== ABOUT THIS EXERCISE ==
Here are the records. Write out exactly the lines between the one holding "Voir 37 : l'ombre et la proie en" and the one holding "37 : l'ombre et la proie Disponibles", inclusive.

*-*-*

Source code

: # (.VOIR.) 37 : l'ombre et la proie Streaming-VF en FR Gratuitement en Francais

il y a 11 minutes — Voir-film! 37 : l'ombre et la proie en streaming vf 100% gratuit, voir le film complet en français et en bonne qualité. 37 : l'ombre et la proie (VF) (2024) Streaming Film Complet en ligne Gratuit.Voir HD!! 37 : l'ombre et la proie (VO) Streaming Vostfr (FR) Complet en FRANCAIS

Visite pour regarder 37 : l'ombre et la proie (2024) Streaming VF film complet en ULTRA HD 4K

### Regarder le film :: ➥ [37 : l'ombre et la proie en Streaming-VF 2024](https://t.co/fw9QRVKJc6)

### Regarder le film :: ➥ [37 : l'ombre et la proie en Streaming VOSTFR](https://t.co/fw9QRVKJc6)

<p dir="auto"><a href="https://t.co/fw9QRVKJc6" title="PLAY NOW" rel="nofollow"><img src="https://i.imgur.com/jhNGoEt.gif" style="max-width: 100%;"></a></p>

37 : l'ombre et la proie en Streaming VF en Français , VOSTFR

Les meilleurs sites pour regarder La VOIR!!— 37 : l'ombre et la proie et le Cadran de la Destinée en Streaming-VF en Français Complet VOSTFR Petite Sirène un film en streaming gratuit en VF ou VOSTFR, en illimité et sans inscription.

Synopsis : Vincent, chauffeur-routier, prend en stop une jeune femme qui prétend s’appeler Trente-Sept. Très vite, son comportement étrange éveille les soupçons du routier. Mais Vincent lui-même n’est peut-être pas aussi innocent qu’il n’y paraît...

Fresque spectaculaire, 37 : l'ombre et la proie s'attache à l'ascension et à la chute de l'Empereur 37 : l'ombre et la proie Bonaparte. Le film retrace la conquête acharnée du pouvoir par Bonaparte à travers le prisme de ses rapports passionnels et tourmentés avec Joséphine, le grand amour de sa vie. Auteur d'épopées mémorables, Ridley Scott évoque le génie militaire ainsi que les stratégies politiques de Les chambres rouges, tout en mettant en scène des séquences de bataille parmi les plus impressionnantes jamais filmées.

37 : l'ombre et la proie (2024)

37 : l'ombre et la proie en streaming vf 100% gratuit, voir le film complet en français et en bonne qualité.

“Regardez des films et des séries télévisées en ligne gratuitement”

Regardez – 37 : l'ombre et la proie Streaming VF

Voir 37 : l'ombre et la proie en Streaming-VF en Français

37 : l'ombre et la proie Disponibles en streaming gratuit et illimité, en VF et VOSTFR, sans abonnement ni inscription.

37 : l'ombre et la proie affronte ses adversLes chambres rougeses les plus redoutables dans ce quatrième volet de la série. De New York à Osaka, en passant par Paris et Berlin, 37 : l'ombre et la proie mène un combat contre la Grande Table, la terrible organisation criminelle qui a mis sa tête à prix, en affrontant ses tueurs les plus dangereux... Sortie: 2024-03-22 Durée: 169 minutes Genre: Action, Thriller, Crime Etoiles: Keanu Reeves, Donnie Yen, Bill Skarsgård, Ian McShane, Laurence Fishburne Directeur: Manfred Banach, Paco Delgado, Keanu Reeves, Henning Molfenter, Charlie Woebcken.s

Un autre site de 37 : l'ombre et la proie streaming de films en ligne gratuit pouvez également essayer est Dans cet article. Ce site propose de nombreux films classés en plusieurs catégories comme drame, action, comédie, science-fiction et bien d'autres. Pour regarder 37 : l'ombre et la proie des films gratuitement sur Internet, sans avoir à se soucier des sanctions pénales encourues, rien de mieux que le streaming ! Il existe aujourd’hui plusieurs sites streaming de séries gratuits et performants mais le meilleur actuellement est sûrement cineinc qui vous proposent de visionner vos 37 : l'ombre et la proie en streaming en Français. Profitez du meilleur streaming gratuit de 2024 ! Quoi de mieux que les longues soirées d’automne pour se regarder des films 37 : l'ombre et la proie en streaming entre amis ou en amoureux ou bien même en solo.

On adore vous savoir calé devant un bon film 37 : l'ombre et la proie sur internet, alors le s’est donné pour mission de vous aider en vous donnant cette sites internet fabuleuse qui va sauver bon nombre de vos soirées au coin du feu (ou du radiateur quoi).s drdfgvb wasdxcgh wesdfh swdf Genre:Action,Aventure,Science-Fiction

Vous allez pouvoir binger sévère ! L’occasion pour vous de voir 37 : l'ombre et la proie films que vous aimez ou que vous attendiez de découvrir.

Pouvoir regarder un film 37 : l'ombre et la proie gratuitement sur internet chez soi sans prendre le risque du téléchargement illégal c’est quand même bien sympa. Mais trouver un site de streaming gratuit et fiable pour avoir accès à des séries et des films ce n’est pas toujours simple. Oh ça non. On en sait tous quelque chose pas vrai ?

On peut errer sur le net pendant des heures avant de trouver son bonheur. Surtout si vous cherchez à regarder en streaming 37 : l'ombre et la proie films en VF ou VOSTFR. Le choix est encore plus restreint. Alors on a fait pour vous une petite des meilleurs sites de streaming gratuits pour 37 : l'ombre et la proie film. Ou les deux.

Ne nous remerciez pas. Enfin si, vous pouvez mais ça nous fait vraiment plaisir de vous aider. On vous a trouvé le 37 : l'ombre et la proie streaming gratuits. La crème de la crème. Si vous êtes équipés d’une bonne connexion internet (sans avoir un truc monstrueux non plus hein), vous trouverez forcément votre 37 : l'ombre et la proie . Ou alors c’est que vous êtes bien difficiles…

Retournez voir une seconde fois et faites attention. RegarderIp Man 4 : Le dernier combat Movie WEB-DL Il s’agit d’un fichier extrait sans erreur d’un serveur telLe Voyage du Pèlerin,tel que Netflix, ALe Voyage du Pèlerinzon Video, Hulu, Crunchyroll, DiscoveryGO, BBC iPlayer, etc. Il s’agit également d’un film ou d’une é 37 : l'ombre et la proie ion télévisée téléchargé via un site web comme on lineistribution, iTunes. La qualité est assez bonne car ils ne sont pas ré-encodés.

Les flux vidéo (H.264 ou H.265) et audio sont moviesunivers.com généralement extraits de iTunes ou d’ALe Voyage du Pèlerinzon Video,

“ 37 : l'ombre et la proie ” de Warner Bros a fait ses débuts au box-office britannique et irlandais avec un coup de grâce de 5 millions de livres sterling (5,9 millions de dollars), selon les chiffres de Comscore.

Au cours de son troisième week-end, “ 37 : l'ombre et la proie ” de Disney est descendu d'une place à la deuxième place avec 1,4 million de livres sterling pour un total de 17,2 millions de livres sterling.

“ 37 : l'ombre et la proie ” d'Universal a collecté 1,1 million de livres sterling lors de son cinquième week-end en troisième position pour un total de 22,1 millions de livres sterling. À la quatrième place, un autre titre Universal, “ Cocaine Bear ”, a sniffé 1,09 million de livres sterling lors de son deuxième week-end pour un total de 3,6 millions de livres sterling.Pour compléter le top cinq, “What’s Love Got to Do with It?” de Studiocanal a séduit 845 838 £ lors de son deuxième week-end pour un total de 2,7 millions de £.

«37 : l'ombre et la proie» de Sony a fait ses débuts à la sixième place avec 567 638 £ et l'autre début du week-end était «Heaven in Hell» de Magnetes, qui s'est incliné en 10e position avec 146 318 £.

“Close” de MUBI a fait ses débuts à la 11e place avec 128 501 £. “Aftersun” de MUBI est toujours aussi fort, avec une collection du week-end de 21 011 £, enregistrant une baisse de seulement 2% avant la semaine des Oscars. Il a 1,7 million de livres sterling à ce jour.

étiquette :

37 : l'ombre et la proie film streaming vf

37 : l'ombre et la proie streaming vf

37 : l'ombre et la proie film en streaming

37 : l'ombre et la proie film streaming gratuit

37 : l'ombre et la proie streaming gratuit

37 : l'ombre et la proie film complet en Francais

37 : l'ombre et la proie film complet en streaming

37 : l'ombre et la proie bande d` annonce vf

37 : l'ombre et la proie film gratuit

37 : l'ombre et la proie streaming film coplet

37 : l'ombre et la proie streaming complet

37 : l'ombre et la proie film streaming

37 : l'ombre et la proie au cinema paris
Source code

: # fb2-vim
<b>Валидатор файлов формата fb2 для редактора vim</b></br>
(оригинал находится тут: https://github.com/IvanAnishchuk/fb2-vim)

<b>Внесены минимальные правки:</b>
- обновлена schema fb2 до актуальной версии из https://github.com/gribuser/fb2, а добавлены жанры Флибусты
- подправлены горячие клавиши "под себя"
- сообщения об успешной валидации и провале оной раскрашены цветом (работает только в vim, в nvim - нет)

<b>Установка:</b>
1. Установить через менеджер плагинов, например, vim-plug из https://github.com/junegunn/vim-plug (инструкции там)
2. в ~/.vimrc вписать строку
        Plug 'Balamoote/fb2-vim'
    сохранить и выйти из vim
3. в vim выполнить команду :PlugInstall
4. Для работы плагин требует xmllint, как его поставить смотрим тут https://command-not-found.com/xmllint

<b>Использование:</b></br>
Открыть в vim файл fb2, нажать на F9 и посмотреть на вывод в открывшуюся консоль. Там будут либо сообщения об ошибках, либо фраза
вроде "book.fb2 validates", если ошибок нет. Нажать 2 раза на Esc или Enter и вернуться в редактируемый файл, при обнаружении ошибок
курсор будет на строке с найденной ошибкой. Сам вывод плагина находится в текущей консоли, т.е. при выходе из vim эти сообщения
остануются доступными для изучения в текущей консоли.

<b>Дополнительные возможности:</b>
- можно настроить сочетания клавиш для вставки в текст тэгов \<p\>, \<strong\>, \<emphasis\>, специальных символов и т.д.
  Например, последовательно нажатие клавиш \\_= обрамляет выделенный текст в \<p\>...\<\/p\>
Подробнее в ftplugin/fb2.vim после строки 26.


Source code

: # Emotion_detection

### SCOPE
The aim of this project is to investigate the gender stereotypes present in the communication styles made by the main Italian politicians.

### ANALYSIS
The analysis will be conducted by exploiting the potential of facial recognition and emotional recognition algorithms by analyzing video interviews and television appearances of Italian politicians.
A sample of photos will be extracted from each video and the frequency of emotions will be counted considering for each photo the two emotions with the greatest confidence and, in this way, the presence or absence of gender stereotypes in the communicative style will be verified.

*-*-*

== EXERCISE SOLUTION ==
Voir 37 : l'ombre et la proie en Streaming-VF en Français

37 : l'ombre et la proie Disponibles en streaming gratuit et illimité, en VF et VOSTFR, sans abonnement ni inscription.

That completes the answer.